Cumulus Networks announced today that in conjunction with Dell and Red Hat, it has created a 300+ node OpenStack pod using standard open source DevOps tools to manage the deployment from top to bottom (i.e. from the spine switch down to the compute node). I thought that was interesting enough to justify a quick post.
All Linux, All The Time
I visited with Cumulus Linux as part of Networking Field Day 9 and learned two very important things:
- Cumulus co-founder, CEO (at the time), and now CTO, JR Rivers makes a mean cup of espresso;
- The culture at Cumulus is all about standards. It was expressed repeatedly that Cumulus want to ensure that their linux is absolutely standard, so the file system hierarchy should be the standard, configuration files should be where they normally are, and so forth. A system that doesn’t follow those guidelines becomes a special snowflake that can’t be supported by regular tools and, as you’ll see, this attitude has paid dividends in this solution.
The idea of this software stack demo is to take linux-based switches (Dell brite-box
Cumulus-certified hardware running the Cumulus Linux OS) and connect in linux-based compute resources (Dell PowerEdge servers running Red Hat linux). Running a standardized (non-snowflake) linux top to bottom of the stack means that both the switches and the servers can potentially be managed by the same tools. Clever, right?
Leaf / Spine Architecture and VXLAN
By now I think most people understand that the ubiquitous leaf / spine architecture has one underlying requirement to make it work: routing. One way or another, we need equal cost paths between endpoints so that the leaf / spine fabric can load share the data using Equal Cost Multi Path (ECMP). There are various ways to do that, but at layer 2 most will either encapsulate each frame in another Ethernet frame or will add headers to the frame to allow it to be handled appropriately at each hop. This way we get to keep our VLANs but can scale layer 2 domains across a massive data center Ethernet fabric. The only problem is that there are a number of magical encapsulation methods, which means more special snowflakes, which means non-standardized configuration.

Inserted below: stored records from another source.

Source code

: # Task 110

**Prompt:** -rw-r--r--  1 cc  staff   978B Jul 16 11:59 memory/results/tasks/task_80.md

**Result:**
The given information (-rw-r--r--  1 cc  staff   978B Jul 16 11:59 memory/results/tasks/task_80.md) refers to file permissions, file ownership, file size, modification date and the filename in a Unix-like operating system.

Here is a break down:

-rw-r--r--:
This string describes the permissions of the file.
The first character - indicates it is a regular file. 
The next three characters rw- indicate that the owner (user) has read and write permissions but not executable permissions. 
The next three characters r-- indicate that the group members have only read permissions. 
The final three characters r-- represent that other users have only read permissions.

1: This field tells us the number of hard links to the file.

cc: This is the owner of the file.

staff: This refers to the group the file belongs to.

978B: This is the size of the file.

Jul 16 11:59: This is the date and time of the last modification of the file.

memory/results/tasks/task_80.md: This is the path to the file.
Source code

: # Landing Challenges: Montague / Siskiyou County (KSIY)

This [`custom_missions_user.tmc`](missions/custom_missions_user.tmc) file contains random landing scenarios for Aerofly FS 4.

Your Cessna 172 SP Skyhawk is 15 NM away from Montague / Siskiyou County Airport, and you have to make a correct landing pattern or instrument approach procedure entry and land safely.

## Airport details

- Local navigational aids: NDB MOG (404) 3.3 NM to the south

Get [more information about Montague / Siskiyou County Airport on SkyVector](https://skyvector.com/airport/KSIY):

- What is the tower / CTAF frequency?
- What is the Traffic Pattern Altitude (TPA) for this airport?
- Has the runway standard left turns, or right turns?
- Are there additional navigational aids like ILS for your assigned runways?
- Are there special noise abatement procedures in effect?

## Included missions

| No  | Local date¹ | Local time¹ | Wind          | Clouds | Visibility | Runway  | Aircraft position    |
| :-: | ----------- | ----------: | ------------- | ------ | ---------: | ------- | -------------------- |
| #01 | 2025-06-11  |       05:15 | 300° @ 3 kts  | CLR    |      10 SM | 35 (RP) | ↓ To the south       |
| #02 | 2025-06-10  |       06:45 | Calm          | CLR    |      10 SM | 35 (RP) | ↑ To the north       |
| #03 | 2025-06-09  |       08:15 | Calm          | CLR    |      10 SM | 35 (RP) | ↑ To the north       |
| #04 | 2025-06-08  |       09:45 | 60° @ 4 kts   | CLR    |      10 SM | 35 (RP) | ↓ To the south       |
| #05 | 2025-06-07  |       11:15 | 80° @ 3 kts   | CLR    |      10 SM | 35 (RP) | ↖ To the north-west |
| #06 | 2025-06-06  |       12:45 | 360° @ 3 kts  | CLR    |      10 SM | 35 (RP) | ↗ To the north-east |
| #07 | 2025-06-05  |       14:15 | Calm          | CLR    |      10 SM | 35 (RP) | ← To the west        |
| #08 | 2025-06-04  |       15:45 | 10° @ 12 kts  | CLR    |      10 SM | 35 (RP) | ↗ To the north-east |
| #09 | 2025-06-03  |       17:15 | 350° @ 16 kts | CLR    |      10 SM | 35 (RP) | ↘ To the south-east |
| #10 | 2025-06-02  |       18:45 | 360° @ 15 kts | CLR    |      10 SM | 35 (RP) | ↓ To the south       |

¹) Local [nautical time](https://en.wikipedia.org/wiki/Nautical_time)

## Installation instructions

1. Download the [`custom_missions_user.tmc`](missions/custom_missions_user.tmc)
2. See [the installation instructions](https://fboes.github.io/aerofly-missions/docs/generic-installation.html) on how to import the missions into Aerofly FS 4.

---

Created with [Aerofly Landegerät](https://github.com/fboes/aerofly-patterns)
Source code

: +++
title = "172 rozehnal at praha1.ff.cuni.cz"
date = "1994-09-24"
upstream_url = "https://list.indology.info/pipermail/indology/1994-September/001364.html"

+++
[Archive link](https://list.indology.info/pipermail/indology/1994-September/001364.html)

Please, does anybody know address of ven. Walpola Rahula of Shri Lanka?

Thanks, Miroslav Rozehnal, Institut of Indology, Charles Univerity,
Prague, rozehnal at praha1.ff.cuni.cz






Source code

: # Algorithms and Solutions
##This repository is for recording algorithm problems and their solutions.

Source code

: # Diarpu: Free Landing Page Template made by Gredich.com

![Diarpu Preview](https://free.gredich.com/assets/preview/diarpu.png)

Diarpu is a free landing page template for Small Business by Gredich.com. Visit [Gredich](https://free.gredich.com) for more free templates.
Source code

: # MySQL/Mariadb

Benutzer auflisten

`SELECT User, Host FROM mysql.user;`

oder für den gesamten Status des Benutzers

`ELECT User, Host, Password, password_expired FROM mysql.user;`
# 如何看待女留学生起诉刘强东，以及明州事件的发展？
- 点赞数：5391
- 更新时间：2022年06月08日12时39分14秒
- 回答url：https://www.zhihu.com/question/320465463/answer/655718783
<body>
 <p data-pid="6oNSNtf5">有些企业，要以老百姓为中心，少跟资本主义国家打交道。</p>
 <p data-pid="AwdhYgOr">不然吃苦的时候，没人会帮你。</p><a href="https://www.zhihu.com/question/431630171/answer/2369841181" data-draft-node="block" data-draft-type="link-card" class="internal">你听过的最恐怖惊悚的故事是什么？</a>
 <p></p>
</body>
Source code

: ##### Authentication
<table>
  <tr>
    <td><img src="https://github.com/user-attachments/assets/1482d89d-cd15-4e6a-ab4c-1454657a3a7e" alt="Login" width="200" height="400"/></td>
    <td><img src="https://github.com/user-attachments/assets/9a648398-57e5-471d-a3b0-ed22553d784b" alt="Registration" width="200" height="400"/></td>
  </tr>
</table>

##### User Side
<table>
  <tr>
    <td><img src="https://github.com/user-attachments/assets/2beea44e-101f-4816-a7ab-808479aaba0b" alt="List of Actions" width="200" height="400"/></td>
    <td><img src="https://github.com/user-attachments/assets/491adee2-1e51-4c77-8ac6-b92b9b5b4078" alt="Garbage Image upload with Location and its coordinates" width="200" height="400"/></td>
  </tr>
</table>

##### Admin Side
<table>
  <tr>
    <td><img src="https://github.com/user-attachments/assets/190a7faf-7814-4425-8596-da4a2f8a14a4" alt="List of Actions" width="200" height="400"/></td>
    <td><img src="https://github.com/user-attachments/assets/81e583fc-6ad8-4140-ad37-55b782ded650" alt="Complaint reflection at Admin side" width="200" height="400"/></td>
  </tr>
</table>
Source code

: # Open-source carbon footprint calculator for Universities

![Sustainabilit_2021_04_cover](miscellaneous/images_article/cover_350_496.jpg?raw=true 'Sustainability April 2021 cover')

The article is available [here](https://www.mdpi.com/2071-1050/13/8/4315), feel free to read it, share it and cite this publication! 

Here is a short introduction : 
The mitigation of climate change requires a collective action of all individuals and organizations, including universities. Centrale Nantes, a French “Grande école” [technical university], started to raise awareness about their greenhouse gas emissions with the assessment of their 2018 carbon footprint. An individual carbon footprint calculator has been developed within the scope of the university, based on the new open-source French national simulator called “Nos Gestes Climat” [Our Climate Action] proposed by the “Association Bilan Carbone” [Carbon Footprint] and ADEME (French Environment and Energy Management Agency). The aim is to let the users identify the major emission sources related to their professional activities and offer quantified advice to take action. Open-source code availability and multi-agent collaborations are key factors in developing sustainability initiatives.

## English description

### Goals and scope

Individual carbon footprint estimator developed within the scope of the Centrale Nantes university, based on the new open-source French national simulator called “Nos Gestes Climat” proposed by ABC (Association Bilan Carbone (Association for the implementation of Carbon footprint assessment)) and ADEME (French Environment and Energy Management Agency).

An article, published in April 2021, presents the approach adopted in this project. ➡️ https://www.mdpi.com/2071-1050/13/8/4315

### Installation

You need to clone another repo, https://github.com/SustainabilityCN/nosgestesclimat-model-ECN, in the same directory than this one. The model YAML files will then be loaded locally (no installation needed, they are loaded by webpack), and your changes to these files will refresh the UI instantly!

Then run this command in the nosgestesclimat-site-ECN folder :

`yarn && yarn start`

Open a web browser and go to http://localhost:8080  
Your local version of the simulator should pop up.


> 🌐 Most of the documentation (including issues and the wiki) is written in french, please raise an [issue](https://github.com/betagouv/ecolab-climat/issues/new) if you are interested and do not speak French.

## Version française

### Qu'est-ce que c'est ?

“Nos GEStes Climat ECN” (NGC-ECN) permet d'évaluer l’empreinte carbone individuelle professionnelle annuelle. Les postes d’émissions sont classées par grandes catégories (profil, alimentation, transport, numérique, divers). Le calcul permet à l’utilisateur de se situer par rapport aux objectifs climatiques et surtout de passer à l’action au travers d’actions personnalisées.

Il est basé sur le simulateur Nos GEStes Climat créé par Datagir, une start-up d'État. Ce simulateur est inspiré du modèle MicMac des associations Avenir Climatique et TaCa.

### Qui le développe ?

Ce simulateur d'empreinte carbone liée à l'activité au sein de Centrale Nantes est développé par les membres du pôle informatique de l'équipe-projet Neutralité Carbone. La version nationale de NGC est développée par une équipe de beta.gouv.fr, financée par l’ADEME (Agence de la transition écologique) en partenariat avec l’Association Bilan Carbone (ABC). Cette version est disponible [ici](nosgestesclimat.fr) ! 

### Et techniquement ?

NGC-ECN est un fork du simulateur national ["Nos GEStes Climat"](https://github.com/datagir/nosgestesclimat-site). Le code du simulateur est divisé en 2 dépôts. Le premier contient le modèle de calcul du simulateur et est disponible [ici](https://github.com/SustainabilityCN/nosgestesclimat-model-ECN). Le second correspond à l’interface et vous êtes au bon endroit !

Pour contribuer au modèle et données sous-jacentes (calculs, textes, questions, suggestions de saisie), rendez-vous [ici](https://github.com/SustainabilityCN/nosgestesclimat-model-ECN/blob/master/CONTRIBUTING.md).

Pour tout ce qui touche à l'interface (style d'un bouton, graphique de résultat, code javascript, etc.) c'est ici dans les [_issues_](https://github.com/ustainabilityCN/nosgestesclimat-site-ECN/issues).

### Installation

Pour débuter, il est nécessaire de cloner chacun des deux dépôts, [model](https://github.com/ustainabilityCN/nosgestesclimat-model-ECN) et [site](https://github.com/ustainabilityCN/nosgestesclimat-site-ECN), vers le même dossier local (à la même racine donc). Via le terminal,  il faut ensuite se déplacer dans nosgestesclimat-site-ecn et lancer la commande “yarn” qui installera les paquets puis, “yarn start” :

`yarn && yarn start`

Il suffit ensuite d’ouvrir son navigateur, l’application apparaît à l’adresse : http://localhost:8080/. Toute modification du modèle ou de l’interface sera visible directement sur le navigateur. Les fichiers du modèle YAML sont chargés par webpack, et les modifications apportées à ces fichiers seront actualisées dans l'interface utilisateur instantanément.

The solution in this case is to make the entire leaf / spine fabric run at layer 3 only. This is a routed fabric, pure and simple. Servers connect to the fabric using, effectively, an access IP (a way to get to the server) but not with the actual VM IP addresses within, and not with layer 2 connections. So that servers can be ‘adjacent’ to one another at Layer 2, the servers can encapsulate that traffic using VXLAN, so from endpoint to endpoint, layer 2 frames are IP-encapsulated and can be easily routed across the layer 3 fabric. Of course this also means that your layer 2 endpoint (the VMs) can also move anywhere in the fabric without too many worries about where they are physically hosted within the pod.
End-Point Routing
If the above is a one-two knockout punch, then the addition of the open source Cumulus quagga routing service to the linux end hosts is presumably the equivalent of kicking an opponent while they’re down. Each host can have multiple uplinks to the layer 3 fabric and because they participate in the routing protocol(s), host IPs can be directly injected into the fabric by the endpoint, again facilitating mobility for the compute resources. Although not mentioned, I can also imagine that having routing on the hosts could also allow for multiple routed uplinks from the switches (more than the usual 2 links) if desired, and thus the ability if wanted to control traffic on a more granular level than just accepting ECMP, if that’s useful in a particular environment. Certainly it’s more flexible than having HSRP, VRRP, GLBP or similar as a server gateway, as it permits ECMP all the way to the server for both ingress and egress traffic.
Update 4/14/2016: Andrius Benokraitis from Cumulus shared this link for anybody interested in learning more about routing on the host: Routing on the Host: An Introduction.
Ultimately, the pod looks like this (diagram courtesy of Cumulus Networks):
Open Source Software Defined Data Center
OSSDDC? I’m not sure if that abbreviation exists, but let’s run with that for now. In theory everything described so far can be accomplished if you spend the time to configure it, but part of the purpose of this exercise was to create a large-scale OpenStack deployment that did not require a proprietary SDN fabric solution (including, ironically enough, Cumulus’ own L2/L3 fabric solution). Avoiding the SDN fabric means it’s easier to use the existing DevOps tools to do the work for you, and in this case the network and compute nodes were deployed using a tool chain containing Red Hat OpenStack, Red Hat Ansible and git.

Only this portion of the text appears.